We Are the Ship imparts knowledge about baseball: the players, who were among the best and most innovative the sport has ever known, and the game’s structure (the chapters are divided into innings). It piqued my students’ interest in baseball, but it offers much more than that.
The book taught my students about an era of history they weren’t familiar with but instantly found relatable because of the resilience of the players, and the many fans who followed and cheered the league. The book illustrates Dr. King’s version of believing in yourself and your own self-worth as the players did and as my students do.
The Negro League players experienced segregation, discrimination, and physical and mental hardships. Even then, they thrilled crowds with their athleticism, professionalism, and devotion to the game.
Rube Foster, founder of the Negro National League, said, “We are the ship; all else the sea.” That’s a metaphor for the stoicism required of the players to persevere regardless of the many impediments to their progress they encountered.
My students, almost all Black, were proud to learn that people who looked like them, living not so long ago, found a way to lead in their field, overcome obstacles, and do what they set out to do. In this sense, breaking barriers isn’t just an idea but also an act capable of being realized. Major League Baseball’s recent decision to include Negro National League statistics and records in major league history is the latest triumph in the long arc of justice for the league.
Examples of perseverance are so helpful for my students. Every fifth or sixth grade student of any race in any city has some kind of struggle: being shy about presenting to the class, worried about struggling with writing essays. Inspiration from literary and historical figures builds students’ confidence in trying new things. We may face a challenge, but we will persist, and we will succeed. Others have done it before us, others do it in our presence, and others will do it in the future. This isn’t just a life blueprint but an educational blueprint that can push all of us to be better.
The coronavirus is a present-day challenge we are overcoming. A year ago, a vaccine didn’t exist. Now it does, and one of the key developers is a Black woman scientist. Students need to see all these things: People of all races and backgrounds uniting for a cause; contributions from people of color, those with disabilities, and additional marginalized groups toward a remarkable achievement, literally lifesaving, in this case. As civil rights leaders say, progress is a long process, and every development moves the needle in a positive direction.
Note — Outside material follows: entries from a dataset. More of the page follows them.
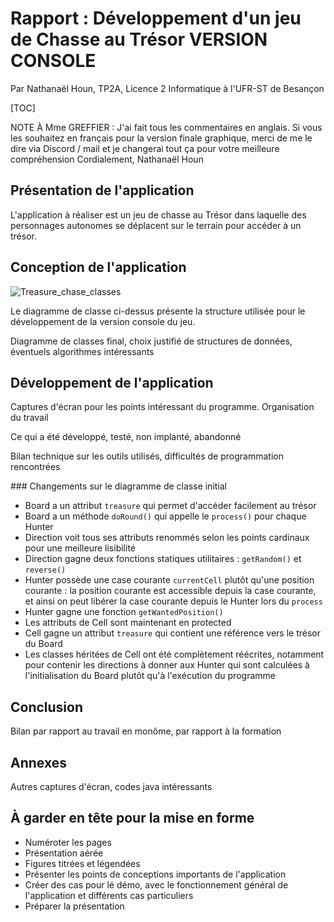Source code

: # Rapport : Développement d'un jeu de Chasse au Trésor VERSION CONSOLE

Par Nathanaël Houn, TP2A, Licence 2 Informatique à l'UFR-ST de Besançon

[TOC]

NOTE À Mme GREFFIER : J'ai fait tous les commentaires en anglais. Si vous les souhaitez en français pour la version finale graphique, merci de me le dire via Discord / mail et je changerai tout ça pour votre meilleure compréhension 
Cordialement, 
Nathanaël Houn



## Présentation de l'application

L'application à réaliser est un jeu de chasse au Trésor dans laquelle des personnages autonomes se déplacent sur le terrain pour accéder à un trésor.

## Conception de l'application

![Treasure_chase_classes](/mnt/DATA/Documents/Fac/S4/POA/Treasure-chase/Rapport/Treasure_chase_classes.jpg)

Le diagramme de classe ci-dessus présente la structure utilisée pour le développement de la version console du jeu.



Diagramme de classes final, choix justifié de structures de données, éventuels algorithmes intéressants

## Développement de l'application

Captures d'écran pour les points intéressant du programme. Organisation du travail

Ce qui a été développé, testé, non implanté, abandonné

Bilan technique sur les outils utilisés, difficultés de programmation rencontrées

### Changements sur le diagramme de classe initial

- Board a un attribut `treasure` qui permet d'accéder facilement au trésor
- Board a un méthode `doRound()` qui appelle le `process()` pour chaque Hunter
- Direction voit tous ses attributs renommés selon les points cardinaux pour une meilleure lisibilité
- Direction gagne deux fonctions statiques utilitaires : `getRandom()` et `reverse()`
- Hunter possède une case courante `currentCell` plutôt qu'une position courante : la position courante est accessible depuis la case courante, et ainsi on peut libérer la case courante depuis le Hunter lors du `process` 
- Hunter gagne une fonction `getWantedPosition()`
- Les attributs de Cell sont maintenant en protected
- Cell gagne un attribut `treasure` qui contient une référence vers le trésor du Board
- Les classes héritées de Cell ont été complètement réécrites, notamment pour contenir les directions à donner aux Hunter qui sont calculées à l'initialisation du Board plutôt qu'à l'exécution du programme


## Conclusion

Bilan par rapport au travail en monôme, par rapport à la formation

## Annexes

Autres captures d'écran, codes java intéressants



## À garder en tête pour la mise en forme

- Numéroter les pages
- Présentation aérée
- Figures titrées et légendées
- Présenter les points de conceptions importants de l'application
- Créer des cas pour lé démo, avec le fonctionnement général de l'application et différents cas particuliers
- Préparer la présentation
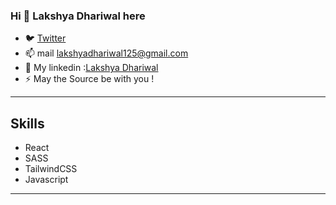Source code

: 
### Hi 👋 Lakshya Dhariwal here
- 🐦 [Twitter](https://twitter.com/Lakshya_OnALoop)
- 📫 mail lakshyadhariwal125@gmail.com
- :speech_balloon: My linkedin :[Lakshya Dhariwal](https://www.linkedin.com/in/lakshya-dhariwal-51a7411b6)
- ⚡ May the Source be with you ! 
---
## Skills
- React
- SASS
- TailwindCSS
- Javascript
---




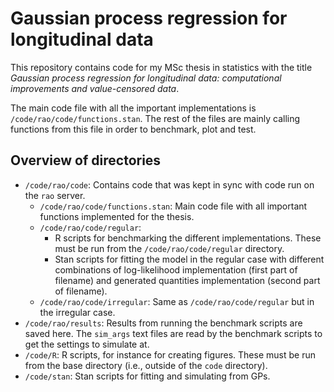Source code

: # Gaussian process regression for longitudinal data

This repository contains code for my MSc thesis in statistics with the title
*Gaussian process regression for longitudinal data: computational improvements
and value-censored data*.

The main code file with all the important implementations is
`/code/rao/code/functions.stan`. The rest of the files are mainly calling
functions from this file in order to benchmark, plot and test.

## Overview of directories

- `/code/rao/code`: Contains code that was kept in sync with code run on the
  `rao` server.
  - `/code/rao/code/functions.stan`: Main code file with all important functions
    implemented for the thesis.
  - `/code/rao/code/regular`:
    - R scripts for benchmarking the different implementations. These must be
      run from the `/code/rao/code/regular` directory.
    - Stan scripts for fitting the model in the regular case with different
      combinations of log-likelihood implementation (first part of filename) and
      generated quantities implementation (second part of filename).
  - `/code/rao/code/irregular`: Same as `/code/rao/code/regular` but in the
    irregular case.
- `/code/rao/results`: Results from running the benchmark scripts are saved
  here. The `sim_args` text files are read by the benchmark scripts to get the
  settings to simulate at.
- `/code/R`: R scripts, for instance for creating figures. These must be run
  from the base directory (i.e., outside of the `code` directory).
- `/code/stan`: Stan scripts for fitting and simulating from GPs.
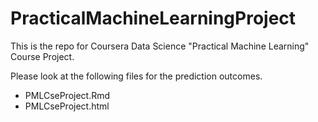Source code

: # PracticalMachineLearningProject
This is the repo for Coursera Data Science "Practical Machine Learning" Course Project.

Please look at the following files for the prediction outcomes.
- PMLCseProject.Rmd
- PMLCseProject.html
If I were teaching We Are the Ship today, here’s what I’d tell my students: Major League Baseball’s recognition of Negro League achievements was long overdue, but let’s savor it. Let’s celebrate the uplifting of voices that have been muffled, a right that was wronged, and the leaders who moved the needle forward. This foundation of determination and pursuit of excellence is personal. A strong curriculum that explores topics such as the Negro League leads to deep comprehension and conversations.
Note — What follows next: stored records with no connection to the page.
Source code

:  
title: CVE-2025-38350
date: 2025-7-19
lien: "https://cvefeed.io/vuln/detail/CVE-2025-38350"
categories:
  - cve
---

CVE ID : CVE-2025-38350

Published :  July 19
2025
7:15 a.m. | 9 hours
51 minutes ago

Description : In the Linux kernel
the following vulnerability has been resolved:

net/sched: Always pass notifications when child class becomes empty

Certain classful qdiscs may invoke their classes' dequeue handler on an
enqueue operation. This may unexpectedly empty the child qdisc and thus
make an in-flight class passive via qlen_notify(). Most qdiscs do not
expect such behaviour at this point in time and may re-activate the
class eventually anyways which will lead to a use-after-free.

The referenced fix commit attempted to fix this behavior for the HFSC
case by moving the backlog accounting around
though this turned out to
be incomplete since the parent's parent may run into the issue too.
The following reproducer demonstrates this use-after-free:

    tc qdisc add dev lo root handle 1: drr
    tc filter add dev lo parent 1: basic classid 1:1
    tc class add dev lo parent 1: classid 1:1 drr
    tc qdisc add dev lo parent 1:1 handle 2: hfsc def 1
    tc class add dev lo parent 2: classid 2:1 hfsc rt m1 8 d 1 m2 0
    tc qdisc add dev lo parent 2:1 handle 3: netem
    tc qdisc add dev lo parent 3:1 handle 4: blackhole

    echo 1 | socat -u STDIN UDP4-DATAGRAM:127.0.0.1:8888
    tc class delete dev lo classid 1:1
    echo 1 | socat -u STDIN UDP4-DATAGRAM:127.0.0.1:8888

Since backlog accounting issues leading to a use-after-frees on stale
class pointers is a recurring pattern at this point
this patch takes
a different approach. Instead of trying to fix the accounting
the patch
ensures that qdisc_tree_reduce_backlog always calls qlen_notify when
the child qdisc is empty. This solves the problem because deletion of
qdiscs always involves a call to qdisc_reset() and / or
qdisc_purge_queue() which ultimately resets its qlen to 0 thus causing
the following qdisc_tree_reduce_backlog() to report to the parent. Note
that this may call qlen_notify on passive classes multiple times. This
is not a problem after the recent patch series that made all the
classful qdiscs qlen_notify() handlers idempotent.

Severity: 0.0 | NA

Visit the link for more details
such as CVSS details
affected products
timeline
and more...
I teach sixth grade now, and I continue to find rich ways to teach my students about the fundamental questions in life, with Wit & Wisdom at the heart of our teaching and learning, as part of our blueprint forward.
My students just finished Grade 6 Module 2: A Hero’s Journey. It’s about the ancient stories repeated in each new generation and how hard-fought struggle results in hard-earned transformation for a better self and world. I don’t expect my students to become experts on The Ramayana, the Indian epic they read in modern form. But I do expect them to understand storytelling and the journey of growth through experience. I want them to understand that even as they struggle, they have allies, mentors, and role models: teachers, families, friends, civil rights heroes, and leading scientists. The texts of Wit & Wisdom, and the conversations we have around them, help build that understanding.
High-quality curriculum has the power to motivate, inspire, and move. The discussions it provokes are the rich soil in which deep knowledge and critical discourse habits, such as the valuing of all voices, take root. The foundation of excellent pedagogy is a practice built of strong curriculum. As we give long overdue recognition to ever more voices and accomplishments, let us build a blueprint that is diverse, deep, and deliberate.
Author: Kyair Butts
Kyair Butts is the 2019 Teacher of the Year for Baltimore City Public Schools. He teaches Grade 7 English language arts at Henderson Hopkins Partnership School.